The pipeline of the proposed method. We present a stochastic regression with latent dropout codes for image generation, which are fixed during training. At test time, we are able to generate more examples by providing newly sampled codes. Besides, Diversity is further improved by sampling many neighbors considering the condition input when the data distribution is dense enough. With those neighbors, we directly learn the one-to-many mapping by assigning sampled neighbors to different network branches.

In particular, Generative Adversarial Networks (GANs) [1] have contributed in recent years to the state-of-the-art in generative models of such high dimensional output spaces – as we are dealing with in the case of images. These methods allow for sampling by a random generated latent code and the adversarial training leads to highly accurate and realistic samples. The vanilla version of these models lacks the capability for conditional sampling and these methods are known to be notoriously difficult to train and often do not reproduce the full diversity of the training data.

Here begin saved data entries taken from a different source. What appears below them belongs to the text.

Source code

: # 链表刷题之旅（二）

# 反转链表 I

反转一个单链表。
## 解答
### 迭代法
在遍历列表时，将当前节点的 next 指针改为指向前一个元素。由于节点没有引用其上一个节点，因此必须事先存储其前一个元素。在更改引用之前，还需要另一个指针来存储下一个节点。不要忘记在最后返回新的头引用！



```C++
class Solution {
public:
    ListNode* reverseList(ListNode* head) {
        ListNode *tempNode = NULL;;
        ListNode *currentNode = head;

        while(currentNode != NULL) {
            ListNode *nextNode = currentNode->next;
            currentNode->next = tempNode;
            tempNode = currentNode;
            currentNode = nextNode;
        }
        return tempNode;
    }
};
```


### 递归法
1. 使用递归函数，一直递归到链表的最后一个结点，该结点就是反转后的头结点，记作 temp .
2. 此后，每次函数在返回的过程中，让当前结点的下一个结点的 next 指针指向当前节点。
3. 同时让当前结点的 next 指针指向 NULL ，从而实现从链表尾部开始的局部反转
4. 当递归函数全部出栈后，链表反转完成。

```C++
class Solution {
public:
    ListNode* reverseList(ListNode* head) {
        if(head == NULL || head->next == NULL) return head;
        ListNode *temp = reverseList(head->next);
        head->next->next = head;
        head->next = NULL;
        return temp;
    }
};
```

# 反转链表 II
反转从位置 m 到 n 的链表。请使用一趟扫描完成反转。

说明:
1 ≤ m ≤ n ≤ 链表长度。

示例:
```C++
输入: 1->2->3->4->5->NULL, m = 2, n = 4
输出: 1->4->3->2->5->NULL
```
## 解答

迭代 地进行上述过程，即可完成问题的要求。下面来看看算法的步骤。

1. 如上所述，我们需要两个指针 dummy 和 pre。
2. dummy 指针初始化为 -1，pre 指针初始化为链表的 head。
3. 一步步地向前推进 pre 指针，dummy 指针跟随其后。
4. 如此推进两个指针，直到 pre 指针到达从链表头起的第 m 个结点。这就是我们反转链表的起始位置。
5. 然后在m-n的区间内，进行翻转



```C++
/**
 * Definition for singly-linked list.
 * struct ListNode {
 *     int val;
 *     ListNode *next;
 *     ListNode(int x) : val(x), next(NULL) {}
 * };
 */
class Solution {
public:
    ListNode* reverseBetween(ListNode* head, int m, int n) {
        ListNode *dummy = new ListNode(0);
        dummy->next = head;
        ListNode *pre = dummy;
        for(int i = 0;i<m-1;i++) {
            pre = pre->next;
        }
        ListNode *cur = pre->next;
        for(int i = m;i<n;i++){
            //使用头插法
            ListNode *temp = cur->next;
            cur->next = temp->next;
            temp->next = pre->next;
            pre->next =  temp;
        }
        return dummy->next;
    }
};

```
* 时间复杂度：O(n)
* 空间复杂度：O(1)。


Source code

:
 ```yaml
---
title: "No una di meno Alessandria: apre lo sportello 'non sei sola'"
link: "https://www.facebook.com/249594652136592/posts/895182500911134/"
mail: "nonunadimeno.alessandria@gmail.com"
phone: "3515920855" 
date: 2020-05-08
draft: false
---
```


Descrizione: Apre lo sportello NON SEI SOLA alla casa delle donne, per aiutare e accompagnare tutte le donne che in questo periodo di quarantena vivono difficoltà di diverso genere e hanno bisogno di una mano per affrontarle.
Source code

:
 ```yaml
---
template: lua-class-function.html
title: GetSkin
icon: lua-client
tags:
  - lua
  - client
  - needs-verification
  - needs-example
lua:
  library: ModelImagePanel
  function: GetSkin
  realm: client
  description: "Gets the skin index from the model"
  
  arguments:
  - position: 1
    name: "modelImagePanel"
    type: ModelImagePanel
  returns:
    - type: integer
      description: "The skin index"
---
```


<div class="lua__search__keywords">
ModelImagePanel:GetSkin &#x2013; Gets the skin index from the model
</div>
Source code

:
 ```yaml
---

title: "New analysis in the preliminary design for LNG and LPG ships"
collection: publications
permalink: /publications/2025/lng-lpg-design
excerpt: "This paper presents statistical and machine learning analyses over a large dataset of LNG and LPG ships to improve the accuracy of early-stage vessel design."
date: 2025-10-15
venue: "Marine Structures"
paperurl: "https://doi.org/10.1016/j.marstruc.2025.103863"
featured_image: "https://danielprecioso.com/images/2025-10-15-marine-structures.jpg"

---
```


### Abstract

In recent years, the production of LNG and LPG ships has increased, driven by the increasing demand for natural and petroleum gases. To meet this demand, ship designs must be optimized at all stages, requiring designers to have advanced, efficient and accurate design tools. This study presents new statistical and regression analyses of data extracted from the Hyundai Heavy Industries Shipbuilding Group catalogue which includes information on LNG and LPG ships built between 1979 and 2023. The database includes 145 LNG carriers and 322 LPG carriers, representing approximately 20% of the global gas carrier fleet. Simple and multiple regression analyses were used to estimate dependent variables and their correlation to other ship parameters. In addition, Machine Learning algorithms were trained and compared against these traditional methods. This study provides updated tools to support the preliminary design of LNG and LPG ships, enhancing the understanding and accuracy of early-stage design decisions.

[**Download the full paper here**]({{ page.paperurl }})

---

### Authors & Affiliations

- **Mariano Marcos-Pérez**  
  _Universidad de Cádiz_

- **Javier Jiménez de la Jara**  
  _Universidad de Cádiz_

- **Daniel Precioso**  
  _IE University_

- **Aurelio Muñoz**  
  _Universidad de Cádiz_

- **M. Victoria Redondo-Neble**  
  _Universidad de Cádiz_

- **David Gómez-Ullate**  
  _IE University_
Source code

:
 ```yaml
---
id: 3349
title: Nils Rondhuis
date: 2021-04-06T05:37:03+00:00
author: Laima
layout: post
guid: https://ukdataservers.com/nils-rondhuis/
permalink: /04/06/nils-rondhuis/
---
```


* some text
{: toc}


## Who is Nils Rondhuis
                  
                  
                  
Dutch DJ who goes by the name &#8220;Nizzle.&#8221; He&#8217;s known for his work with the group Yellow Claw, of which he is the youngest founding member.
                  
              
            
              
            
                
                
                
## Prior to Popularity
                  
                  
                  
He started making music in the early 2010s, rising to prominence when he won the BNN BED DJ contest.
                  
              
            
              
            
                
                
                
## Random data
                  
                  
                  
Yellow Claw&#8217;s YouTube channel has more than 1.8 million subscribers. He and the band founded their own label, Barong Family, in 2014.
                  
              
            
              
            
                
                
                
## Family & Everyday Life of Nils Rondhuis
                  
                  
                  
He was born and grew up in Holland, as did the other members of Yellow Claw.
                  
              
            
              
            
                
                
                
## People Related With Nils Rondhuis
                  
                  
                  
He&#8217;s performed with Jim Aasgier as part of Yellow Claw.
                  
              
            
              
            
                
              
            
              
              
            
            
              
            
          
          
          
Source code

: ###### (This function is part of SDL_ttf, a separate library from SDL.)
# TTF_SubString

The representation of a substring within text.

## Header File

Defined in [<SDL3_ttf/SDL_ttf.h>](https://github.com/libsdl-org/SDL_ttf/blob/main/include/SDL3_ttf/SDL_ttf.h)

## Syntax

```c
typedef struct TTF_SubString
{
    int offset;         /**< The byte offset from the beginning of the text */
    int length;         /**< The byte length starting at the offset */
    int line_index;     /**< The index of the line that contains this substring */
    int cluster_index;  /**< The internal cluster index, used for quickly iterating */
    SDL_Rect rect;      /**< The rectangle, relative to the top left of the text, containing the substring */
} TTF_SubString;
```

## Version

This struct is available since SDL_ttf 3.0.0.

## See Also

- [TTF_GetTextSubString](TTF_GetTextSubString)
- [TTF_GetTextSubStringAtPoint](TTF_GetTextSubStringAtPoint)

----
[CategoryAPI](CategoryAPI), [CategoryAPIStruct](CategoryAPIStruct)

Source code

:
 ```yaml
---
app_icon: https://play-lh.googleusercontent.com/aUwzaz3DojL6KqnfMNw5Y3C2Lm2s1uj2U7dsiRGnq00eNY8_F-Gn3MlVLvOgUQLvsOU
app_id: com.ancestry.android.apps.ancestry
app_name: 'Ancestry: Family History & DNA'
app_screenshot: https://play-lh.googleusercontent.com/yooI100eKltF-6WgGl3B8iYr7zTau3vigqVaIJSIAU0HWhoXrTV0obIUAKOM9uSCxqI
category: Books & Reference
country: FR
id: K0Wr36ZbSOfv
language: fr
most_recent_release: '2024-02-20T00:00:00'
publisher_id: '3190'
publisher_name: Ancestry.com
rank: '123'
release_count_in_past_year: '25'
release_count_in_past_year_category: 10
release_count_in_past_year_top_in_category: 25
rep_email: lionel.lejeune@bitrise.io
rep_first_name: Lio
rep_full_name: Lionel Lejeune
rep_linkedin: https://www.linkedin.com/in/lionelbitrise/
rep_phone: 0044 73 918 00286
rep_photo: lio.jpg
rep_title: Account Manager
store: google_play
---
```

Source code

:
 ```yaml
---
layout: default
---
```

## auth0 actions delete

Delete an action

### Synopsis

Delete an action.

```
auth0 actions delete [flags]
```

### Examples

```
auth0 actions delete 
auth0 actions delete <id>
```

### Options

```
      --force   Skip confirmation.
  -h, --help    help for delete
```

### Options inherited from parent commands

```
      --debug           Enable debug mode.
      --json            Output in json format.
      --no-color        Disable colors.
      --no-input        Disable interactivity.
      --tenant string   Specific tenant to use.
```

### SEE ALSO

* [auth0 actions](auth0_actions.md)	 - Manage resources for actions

Conditional Variational Autoencoders (CVAE) [2] have been introduced to model a latent code in dependence of the input and by a probabilistic formulation have shown an increased diversity in the generated samples. These models tend to be more stable to train, but still suffer from mode-mixing issues – limiting the success when conditioning data is weak. A series of Conditional GAN (CGAN) models [3,4,5] have been proposed that combine ideas of GANs and CVAE (bicycleGAN [4], pix2pix [5]) and thereby achieve some of the increased diversity of CVAE, but yet suffer from some stability problems of GANs.

In order to address the stability issues, several models have been recently presented [6] that are based on the idea of Multiple Choice Learning (MCL). In essence, this re-phrases the conditional generation problem, as a regression task with a fixed number of output samples. This greatly improves the stability of the learning, but no additional samples can be drawn and there is no latent code that represents the samples.

We present a novel solution to the conditional image generation task that is stable to train, has a latent code representation, can be sampled from and results in accurate and diverse samples. We achieve this in a stochastic regression formulation where dropout patterns are conditioned on latent codes. A new training objective increases coverage of the training distribution – resulting in accurate and diverse samples at test time. Our experimental results on two datasets show improvements in efficiency, accuracy and diversity.

2 Related Work

Image generation with CNNs. The most prominent approach in image generation recently is generative adversarial networks (GANs) [1] based method. In the original work of Goodfellow et al., it is used to generate digital number from random noise. Besides, GANs are extended into conditional models [3], that generate examples conditional on the input given by users. Conditional GAN has been applied in many interesting tasks, like text-to-image synthesis [7, 8], image generation from a normal map [9], inpainting [10], or image super resolution [11]. Particularly, Isola et al. [5] regarded a set of image generation tasks under the image-to-image translation framework and formulated the translation task as the optimization of combined regression and adversarial loss, and finally achieved remarkable results. Zhu et al. [4] modeled the distribution of latent variables in the image-to-image translation framework [5] for generating multimodal images.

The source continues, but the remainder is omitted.